Posts Tagged 'holiness'

I’m reading some really good books right now. I think I like them because they irritate me and I get all worked up when I read them. One, especially, is driving me nuts. It’s a book by Steven Furtick called Sun Stand Still and it is an especially unpleasant read–for the most part.

Another book, Whole Life Transformation, by Keith Meyer comes off at times as way too autobiographical and winy, but I’m starting to open up to it a bit more the deeper I get into it.

As I was reading, I came across a rather lengthy quote that I thought you (the readers) might appreciate. The quote is from a man I have never heard of who lived a really, really long time ago.  I have no context other than what Meyer gives, so the quote is sort of threadbare as far as it goes.

One of the most persistent mistakes of Christian men has been to postpone social regeneration to a future era to be inaugurated by the return of Christ…It is true that any regeneration of society can come only through the act of God and the presence of Christ; but God is now acting, and Christ is now here.

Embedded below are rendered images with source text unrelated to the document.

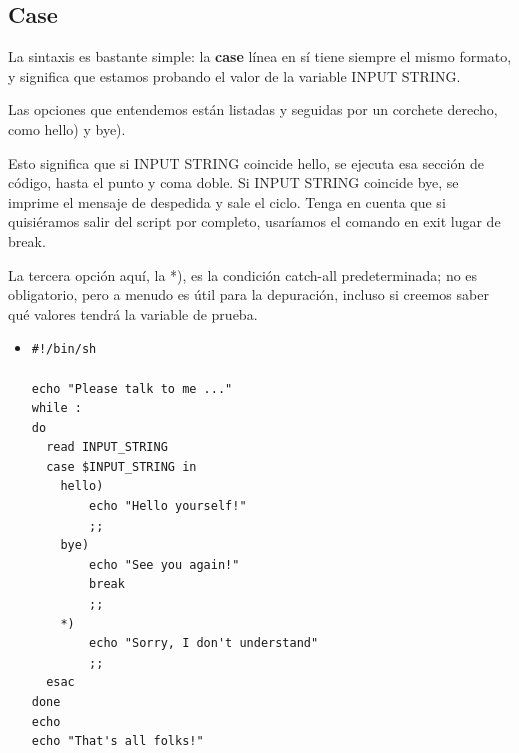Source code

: \documentclass[12pt,letterpaper]{article}
\begin{document}
{        \subsection{Case}
        La sintaxis es bastante simple: la \textbf{case} línea en sí tiene siempre el mismo formato, y significa que estamos probando el valor de la variable INPUT STRING.\par
Las opciones que entendemos están listadas y seguidas por un corchete derecho, como hello) y bye).\par
Esto significa que si INPUT STRING coincide hello, se ejecuta esa sección de código, hasta el punto y coma doble. 
Si INPUT STRING coincide bye, se imprime el mensaje de despedida y sale el ciclo. Tenga en cuenta que si quisiéramos salir del script por completo, usaríamos el comando en exit lugar de break.\par
La tercera opción aquí, la *), es la condición catch-all predeterminada; no es obligatorio, pero a menudo es útil para la depuración, incluso si creemos saber qué valores tendrá la variable de prueba.
        \color{red}
        \begin{itemize}
        \item \begin{verbatim}
#!/bin/sh

echo "Please talk to me ..."
while :
do
  read INPUT_STRING
  case $INPUT_STRING in
	hello)
		echo "Hello yourself!"
		;;
	bye)
		echo "See you again!"
		break
		;;
	*)
		echo "Sorry, I don't understand"
		;;
  esac
done
echo 
echo "That's all folks!"
        \end{verbatim}
        \end{itemize}
        \color{black}
}
\end{document}
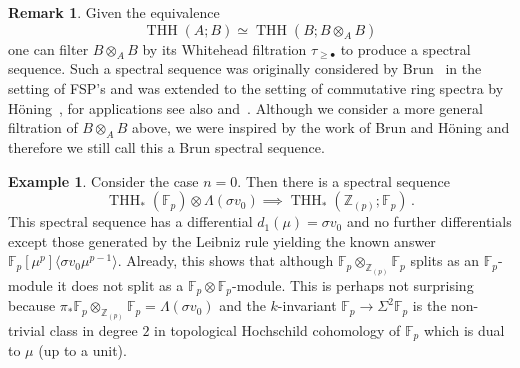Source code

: \documentclass[11pt]{amsart}
\DeclareMathOperator{\THH}{THH}
\theoremstyle{definition}
\newtheorem{example}[equation]{Example}
\newtheorem{remark}[equation]{Remark}
\numberwithin{equation}{section}
\numberwithin{figure}{section}
\begin{document}
\begin{remark}
Given the equivalence  
\[ \THH(A;B)\simeq \THH(B;B\otimes_{A}B)\]
one can filter $B\otimes_{A}B$ by its Whitehead filtration $\tau_{\ge \bullet}$ to produce a spectral sequence. Such a spectral sequence was originally considered by Brun~\cite{Bru00} in the setting of FSP's and was extended to the setting of commutative ring spectra by H\"oning~\cite{Hon20}, for applications see also \cite{Cha25} and~\cite{Hys23}. Although we consider a more general filtration of $B\otimes_{A}B$ above, we were inspired by the work of Brun and H\"oning and therefore we still call this a Brun spectral sequence. 
\end{remark}
\begin{example}
Consider the case $n=0$. Then there is a spectral sequence 
\[ 
\THH_{*}(\mathbb{F}_{p})\otimes \Lambda (\sigma v_{0})\implies \THH_{*}(\mathbb{Z}_{(p)};\mathbb{F}_{p}) \,.
\]
This spectral sequence has a differential $d_{1}(\mu)=\sigma v_{0}$ and no further differentials except those generated by the Leibniz rule yielding the known answer $\mathbb{F}_p[\mu^p]\langle \sigma v_0 \mu^{p-1}\rangle$. 
Already, this shows that although $\mathbb{F}_p\otimes_{\mathbb{Z}_{(p)}}\mathbb{F}_p$ splits as an $\mathbb{F}_p$-module it does not split as a $\mathbb{F}_p\otimes \mathbb{F}_p$-module. This is perhaps not surprising because $\pi_*\mathbb{F}_p\otimes_{\mathbb{Z}_{(p)}}\mathbb{F}_p=\Lambda (\sigma v_0)$ and the $k$-invariant $\mathbb{F}_p\to \Sigma^{2}\mathbb{F}_p$ is the non-trivial class in degree $2$ in topological Hochschild cohomology of $\mathbb{F}_p$ which is dual to $\mu$ (up to a unit).
\end{example}
\end{document}
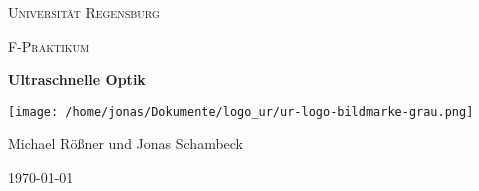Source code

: \begin{titlepage}
	\centering
	{\scshape \LARGE Universität Regensburg \par}
	\vspace{1cm}
	{\scshape\Large F-Praktikum\par}
	\vspace{1.5cm}
	{\huge\bfseries Ultraschnelle Optik\par}
	\vspace{2cm}
	\texttt{[image: /home/jonas/Dokumente/logo\_ur/ur-logo-bildmarke-grau.png]}\par
	\vfill
	{\large Michael Rößner und Jonas Schambeck\par}

	\vfill

	{\large \today\par}
\end{titlepage}
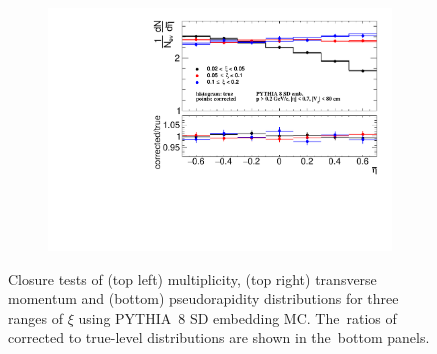 \begin{figure}[b!]
\begin{subfigure}{.49\textwidth}
		\includegraphics[width=\textwidth,page=1]{chapters/chrgSTAR/img/closure/eta_test.pdf}
	\end{subfigure}
	\hfill
	\begin{minipage}{.48\textwidth}
		\caption{Closure tests of (top left) multiplicity, (top right) transverse momentum and (bottom) pseudorapidity distributions for three ranges of $\xi$ using PYTHIA~8 SD embedding MC. The~ratios of corrected to true-level distributions are shown in the~bottom panels.}
		\label{fig:closure_star}
	\end{minipage}
	
\end{figure}


 
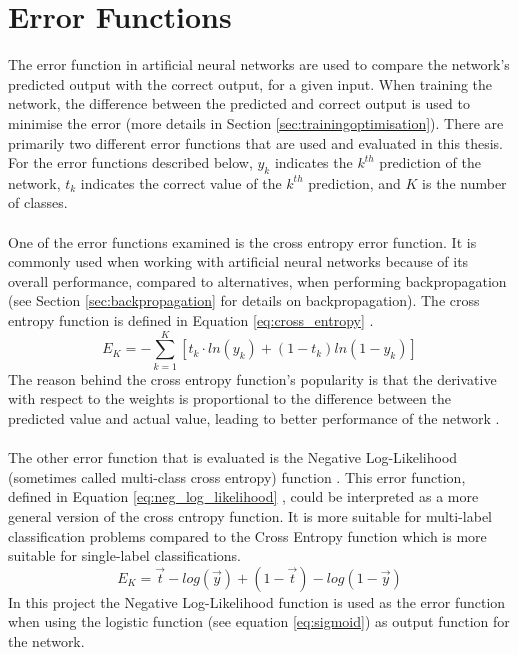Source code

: \section{Error Functions} \label{errorfunction}
The error function in artificial neural networks are used to compare the network's predicted output with the correct output, for a given input. When training the network, the difference between the predicted and correct output is used to minimise the error (more details in Section \ref{sec:trainingoptimisation}). There are primarily two different error functions that are used and evaluated in this thesis. For the error functions described below, $y_k$ indicates the $k^{th}$ prediction of the network, $t_k$ indicates the correct value of the $k^{th}$ prediction, and $K$ is the number of classes.
\\\\
One of the error functions examined is the cross entropy error function. It is commonly used when working with artificial neural networks because of its overall performance, compared to alternatives, when performing backpropagation (see Section \ref{sec:backpropagation} for details on backpropagation). The cross entropy function is defined in Equation \ref{eq:cross_entropy} \parencite{bishop2006crossEn}.
\begin{equation} \label{eq:cross_entropy}
    E_K = -\sum_{k=1}^{K} [t_k \cdot ln(y_k) +(1-t_k)ln(1-y_k) ]
\end{equation}
The reason behind the cross entropy function's popularity is that the derivative with respect to the weights is proportional to the difference between the predicted value and actual value, leading to better performance of the network \parencite{nasr2002cross}.
\\\\
The other error function that is evaluated is the Negative Log-Likelihood (sometimes called multi-class cross entropy) function \parencite{bishop2006pattern}. This error function, defined in Equation \ref{eq:neg_log_likelihood} \parencite{tensorflow2016cross}, could be interpreted as a more general version of the cross cntropy function. It is more suitable for multi-label classification problems compared to the Cross Entropy function which is more suitable for single-label classifications.
\begin{equation} \label{eq:neg_log_likelihood}
    E_K = \vec{t} -log(\vec{y}) + (1-\vec{t}) -log(1-\vec{y})
\end{equation}
In this project the Negative Log-Likelihood function is used as the error function when using the logistic function (see equation \ref{eq:sigmoid}) as output function for the network.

To assert that means not less faith, but more. It is true that any regeneration of society is dogged by perpetual relapses and doomed forever to fall short of its aim. But the same is true of our personal efforts to live a Christ-like life; it is true, also of every local church, and of the history of the church at large. Whatever argument would demand the postponement of social regeneration to a future era will equally demand the postponement of personal holiness to a future life. (Meyer’s emphasis; quote from Walter Rauschenbusch, Christianity and the Social Crisis in the 21st Century, ed Paul B Raushenbush, p 283. Meyer quotes him on page 50 of Whole Life Transformation.)

Well, I have to be honest with you when I say: that sounds right to me. What do you think? Is there a correlation between personal holiness and social regeneration? Do you think Rauschenbusch was on to something when he wrote that more than a century ago?